- TO DO: Pull every line containing "karena" from the data.

[SUPPLIED RECORDS — start]

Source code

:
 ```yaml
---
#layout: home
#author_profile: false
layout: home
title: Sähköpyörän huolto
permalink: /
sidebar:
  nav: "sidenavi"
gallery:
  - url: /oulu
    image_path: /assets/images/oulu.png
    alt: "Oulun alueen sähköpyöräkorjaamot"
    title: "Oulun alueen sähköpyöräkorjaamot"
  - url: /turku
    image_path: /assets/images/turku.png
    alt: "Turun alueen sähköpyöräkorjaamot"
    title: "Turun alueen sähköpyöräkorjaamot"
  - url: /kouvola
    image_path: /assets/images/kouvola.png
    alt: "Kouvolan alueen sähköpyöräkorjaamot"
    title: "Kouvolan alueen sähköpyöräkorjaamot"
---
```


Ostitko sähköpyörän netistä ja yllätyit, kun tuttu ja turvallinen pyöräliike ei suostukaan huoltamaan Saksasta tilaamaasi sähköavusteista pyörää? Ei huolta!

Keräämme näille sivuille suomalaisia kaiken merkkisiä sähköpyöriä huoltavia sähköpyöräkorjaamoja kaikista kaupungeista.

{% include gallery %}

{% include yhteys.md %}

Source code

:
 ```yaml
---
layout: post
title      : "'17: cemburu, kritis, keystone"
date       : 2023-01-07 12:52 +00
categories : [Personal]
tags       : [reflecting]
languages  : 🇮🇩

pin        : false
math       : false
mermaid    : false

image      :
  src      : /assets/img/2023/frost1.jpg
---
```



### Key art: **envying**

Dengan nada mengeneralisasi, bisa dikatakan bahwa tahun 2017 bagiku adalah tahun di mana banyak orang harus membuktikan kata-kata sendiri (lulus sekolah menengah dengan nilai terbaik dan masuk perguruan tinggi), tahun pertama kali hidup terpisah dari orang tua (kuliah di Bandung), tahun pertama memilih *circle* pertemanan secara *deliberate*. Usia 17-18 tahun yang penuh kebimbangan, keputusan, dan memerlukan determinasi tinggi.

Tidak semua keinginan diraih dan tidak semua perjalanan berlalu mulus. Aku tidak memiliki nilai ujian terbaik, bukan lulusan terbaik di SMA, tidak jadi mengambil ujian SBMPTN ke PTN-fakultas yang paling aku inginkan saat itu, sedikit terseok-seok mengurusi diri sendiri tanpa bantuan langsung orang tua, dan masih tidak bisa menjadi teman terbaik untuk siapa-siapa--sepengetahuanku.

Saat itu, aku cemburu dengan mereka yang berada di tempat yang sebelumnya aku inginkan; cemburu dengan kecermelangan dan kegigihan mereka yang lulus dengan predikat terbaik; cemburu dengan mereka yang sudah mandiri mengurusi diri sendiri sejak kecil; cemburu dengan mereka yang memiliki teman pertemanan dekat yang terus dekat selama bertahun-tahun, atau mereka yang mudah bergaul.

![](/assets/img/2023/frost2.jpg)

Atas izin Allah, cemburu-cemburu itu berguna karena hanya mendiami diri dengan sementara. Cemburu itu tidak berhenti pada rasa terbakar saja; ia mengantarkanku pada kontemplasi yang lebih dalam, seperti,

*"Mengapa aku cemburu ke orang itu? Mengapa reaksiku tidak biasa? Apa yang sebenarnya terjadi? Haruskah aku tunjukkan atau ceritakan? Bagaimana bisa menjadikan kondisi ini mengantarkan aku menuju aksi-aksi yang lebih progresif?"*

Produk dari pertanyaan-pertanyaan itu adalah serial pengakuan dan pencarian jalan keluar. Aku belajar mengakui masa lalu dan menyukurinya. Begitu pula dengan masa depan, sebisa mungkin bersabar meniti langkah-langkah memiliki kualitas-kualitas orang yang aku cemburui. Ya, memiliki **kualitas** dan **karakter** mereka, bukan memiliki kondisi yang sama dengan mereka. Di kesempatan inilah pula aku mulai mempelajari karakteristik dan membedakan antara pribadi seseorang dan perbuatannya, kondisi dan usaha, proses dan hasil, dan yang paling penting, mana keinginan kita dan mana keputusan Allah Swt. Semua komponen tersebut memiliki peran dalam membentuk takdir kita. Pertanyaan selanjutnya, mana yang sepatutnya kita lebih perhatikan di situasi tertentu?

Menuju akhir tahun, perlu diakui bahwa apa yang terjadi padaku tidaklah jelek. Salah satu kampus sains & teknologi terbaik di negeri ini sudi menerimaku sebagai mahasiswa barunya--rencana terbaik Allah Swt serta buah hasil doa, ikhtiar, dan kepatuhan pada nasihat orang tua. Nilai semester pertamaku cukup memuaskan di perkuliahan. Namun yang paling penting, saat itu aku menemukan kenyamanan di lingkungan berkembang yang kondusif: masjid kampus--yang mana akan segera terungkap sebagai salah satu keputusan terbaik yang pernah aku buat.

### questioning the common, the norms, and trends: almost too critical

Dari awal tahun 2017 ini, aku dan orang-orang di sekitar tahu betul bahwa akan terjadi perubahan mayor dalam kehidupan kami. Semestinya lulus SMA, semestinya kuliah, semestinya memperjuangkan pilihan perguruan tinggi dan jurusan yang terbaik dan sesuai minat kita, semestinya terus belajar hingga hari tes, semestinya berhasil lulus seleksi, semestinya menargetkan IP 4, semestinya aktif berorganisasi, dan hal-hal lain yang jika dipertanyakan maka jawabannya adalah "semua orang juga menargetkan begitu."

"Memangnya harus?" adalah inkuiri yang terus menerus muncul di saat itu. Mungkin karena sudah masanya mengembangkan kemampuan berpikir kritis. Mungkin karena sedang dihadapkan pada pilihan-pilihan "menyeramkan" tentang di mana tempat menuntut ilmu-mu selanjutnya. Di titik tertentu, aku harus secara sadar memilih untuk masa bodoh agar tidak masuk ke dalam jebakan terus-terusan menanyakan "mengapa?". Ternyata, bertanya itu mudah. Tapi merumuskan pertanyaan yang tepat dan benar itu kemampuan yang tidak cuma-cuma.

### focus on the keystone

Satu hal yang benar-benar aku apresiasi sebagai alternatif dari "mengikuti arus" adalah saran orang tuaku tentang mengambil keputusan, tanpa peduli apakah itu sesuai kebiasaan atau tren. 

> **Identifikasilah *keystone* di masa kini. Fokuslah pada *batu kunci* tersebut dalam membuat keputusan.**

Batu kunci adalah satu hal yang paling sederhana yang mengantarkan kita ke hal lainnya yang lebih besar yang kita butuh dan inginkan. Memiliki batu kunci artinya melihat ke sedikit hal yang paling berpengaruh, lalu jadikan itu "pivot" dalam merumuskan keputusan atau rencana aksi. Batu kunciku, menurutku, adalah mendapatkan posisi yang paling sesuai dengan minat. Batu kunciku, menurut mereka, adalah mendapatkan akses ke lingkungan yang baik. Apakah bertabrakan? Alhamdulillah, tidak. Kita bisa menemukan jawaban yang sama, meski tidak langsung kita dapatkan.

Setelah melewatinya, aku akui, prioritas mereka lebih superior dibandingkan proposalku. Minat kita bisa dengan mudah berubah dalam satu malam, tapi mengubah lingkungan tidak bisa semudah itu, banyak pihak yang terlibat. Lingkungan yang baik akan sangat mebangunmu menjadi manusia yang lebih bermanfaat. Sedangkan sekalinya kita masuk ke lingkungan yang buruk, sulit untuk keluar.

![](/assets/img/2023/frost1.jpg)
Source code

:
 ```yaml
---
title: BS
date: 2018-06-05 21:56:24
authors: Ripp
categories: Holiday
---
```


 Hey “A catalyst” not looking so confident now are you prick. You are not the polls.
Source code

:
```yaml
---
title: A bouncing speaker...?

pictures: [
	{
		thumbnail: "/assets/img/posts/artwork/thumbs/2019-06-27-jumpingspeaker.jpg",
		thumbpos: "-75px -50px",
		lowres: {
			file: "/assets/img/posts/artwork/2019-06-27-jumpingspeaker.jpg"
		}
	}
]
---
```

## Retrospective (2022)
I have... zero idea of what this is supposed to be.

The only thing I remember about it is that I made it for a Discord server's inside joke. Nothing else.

[SUPPLIED RECORDS — finish]

- RESULT BELOW:
Atas izin Allah, cemburu-cemburu itu berguna karena hanya mendiami diri dengan sementara. Cemburu itu tidak berhenti pada rasa terbakar saja; ia mengantarkanku pada kontemplasi yang lebih dalam, seperti,
"Memangnya harus?" adalah inkuiri yang terus menerus muncul di saat itu. Mungkin karena sudah masanya mengembangkan kemampuan berpikir kritis. Mungkin karena sedang dihadapkan pada pilihan-pilihan "menyeramkan" tentang di mana tempat menuntut ilmu-mu selanjutnya. Di titik tertentu, aku harus secara sadar memilih untuk masa bodoh agar tidak masuk ke dalam jebakan terus-terusan menanyakan "mengapa?". Ternyata, bertanya itu mudah. Tapi merumuskan pertanyaan yang tepat dan benar itu kemampuan yang tidak cuma-cuma.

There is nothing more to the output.